GOAL OF THE EXERCISE: Go through the records and copy each line where the word "Clases" occurs.

[[ INPUT, beginning ]]

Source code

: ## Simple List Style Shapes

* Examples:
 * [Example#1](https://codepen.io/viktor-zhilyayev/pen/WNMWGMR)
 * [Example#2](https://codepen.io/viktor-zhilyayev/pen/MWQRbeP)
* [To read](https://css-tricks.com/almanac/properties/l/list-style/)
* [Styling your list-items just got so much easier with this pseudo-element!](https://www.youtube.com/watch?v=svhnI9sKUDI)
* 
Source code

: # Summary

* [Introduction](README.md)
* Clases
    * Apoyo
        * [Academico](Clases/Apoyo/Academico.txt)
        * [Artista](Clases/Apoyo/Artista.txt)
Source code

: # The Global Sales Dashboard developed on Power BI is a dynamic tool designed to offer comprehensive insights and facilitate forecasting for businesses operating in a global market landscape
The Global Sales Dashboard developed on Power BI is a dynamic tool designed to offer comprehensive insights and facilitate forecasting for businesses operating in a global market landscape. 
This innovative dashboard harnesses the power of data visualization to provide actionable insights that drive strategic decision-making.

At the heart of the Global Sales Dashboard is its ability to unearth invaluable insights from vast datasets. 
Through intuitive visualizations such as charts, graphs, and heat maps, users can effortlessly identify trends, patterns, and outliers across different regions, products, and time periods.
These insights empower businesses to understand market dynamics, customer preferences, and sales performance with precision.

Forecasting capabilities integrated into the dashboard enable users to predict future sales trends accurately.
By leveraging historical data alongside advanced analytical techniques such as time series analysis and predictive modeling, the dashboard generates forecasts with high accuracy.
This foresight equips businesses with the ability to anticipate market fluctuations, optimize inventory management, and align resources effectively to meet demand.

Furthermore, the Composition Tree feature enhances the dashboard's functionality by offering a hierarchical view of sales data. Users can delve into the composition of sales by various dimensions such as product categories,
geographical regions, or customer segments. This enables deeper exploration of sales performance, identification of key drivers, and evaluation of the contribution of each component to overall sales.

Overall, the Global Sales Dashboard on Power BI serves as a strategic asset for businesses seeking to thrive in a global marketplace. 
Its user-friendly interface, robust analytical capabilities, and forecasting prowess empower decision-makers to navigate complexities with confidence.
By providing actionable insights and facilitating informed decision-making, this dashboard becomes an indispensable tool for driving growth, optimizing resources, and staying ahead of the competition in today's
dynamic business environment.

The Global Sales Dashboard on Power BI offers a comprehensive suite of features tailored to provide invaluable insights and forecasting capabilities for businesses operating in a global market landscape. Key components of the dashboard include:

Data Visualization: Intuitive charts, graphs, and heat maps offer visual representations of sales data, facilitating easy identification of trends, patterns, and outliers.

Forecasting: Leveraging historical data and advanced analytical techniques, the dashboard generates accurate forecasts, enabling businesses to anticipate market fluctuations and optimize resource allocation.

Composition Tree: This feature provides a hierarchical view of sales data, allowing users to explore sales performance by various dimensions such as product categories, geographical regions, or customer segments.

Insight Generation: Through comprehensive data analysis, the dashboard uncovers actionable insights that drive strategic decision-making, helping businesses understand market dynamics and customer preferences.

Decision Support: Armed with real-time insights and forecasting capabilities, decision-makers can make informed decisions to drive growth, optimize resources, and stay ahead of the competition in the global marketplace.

[[ INPUT, end ]]

ANSWER SECTION:
* Clases
        * [Academico](Clases/Apoyo/Academico.txt)
        * [Artista](Clases/Apoyo/Artista.txt)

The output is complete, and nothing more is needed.